By NICO SCAVELLA
Tribune Staff Reporter
THIRTY former Gaming Board employees are due to appear before a Supreme Court judge on Friday in a bid to legally compel their former employer to reinstate them to their previous positions at the government agency, which they allegedly lost on the grounds of redundancy.
The former employees, represented by Wayne Munroe, QC, will appear before Justice Indra Charles concerning their application to be granted a court order to have their former employer reinstate them to the various “managerial, supervisory and line staff positions” they previously held.
The former employees, the plaintiffs in the action, are also seeking costs associated with Friday’s hearing.

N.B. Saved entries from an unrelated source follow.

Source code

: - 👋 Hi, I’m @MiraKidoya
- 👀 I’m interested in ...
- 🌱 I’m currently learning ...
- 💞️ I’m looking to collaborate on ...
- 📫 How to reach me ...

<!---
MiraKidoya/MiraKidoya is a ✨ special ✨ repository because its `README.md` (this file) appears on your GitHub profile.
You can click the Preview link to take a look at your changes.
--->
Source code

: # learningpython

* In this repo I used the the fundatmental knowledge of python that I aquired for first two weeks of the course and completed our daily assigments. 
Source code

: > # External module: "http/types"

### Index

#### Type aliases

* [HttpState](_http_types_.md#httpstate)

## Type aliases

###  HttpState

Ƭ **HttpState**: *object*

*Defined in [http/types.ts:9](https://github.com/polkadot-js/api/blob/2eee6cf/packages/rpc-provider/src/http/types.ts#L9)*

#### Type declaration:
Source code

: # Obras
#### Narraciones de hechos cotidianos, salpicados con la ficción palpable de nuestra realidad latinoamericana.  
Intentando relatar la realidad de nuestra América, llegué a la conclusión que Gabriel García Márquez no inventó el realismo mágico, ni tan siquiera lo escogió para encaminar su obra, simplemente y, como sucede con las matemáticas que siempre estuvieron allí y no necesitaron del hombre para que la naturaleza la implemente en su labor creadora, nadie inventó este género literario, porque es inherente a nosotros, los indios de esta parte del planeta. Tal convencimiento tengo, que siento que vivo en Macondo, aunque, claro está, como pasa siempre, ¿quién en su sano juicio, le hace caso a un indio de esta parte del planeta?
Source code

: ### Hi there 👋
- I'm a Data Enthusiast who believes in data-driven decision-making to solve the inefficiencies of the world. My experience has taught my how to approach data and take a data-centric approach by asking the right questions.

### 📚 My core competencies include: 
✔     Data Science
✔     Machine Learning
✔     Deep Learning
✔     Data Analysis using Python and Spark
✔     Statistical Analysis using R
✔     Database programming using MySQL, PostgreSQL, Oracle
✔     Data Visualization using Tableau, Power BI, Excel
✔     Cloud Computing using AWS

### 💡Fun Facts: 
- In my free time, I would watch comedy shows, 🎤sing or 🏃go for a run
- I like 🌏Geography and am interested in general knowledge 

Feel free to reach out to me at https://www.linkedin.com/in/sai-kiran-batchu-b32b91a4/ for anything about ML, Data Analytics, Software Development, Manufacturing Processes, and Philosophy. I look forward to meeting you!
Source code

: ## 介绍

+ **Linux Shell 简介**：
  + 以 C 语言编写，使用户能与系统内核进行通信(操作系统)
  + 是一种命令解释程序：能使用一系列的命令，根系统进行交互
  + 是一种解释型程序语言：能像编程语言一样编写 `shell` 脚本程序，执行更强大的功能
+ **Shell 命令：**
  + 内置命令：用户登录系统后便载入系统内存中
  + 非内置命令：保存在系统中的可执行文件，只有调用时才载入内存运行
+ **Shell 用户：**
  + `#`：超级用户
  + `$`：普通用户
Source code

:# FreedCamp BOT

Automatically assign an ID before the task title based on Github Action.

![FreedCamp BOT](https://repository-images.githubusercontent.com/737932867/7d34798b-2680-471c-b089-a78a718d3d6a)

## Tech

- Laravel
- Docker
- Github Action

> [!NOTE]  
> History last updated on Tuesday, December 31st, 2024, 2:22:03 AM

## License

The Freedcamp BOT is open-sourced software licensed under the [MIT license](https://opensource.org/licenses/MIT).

The matter stems from the 30 employees suing the Gaming Board for their wrongful dismissal from the government agency late last year.
According to a writ filed by Mr Munroe’s chambers on December 22, 2017, the Gaming Board, its “servants and/or agents” dismissed the 30 plaintiffs from the agency, via termination letters dated November 1, 2017 to December 13, 2017, purportedly on the grounds of redundancy.
However, the plaintiffs contend that in doing so, the Gaming Board “failed and/or refused” to comply with the procedures required by Section 26A of the Employment Act, 2001, as well as Articles 25, 36 and 40 of the collective bargaining agreement between the Gaming Board and the Bahamas Public Services Union, dated January 1, 2013 to December 31, 2015.
As a result, the plaintiffs are seeking damages for wrongful dismissal, exemplary damages, interest, costs and other relief the court deems just.
The plaintiffs in the action are Kayla Ward, Jean Minus, Marva Heastie, Hope Miller, Dwaynel Archer, Barbara Adderley, Antonique Brown, Donald Nouguez, Jennifer Russell, Genese Musgrove, Meresha Walkes, Patricia Johnson, Lakera Cash, Jacqueline Duncombe, Lataj Henfield, Nickia McPhee, Warren Neymour, Teneille Mackey, Carolee Munnings, Inga Brown, Chantique Brown, Tanzinia Carey, Lisa Pratt, Kirmica Stuart, Sherry Roberts, Julia Thompson, John McDonald, Doddridge Missick, Mitchell Ferguson and Herbert Duncombe.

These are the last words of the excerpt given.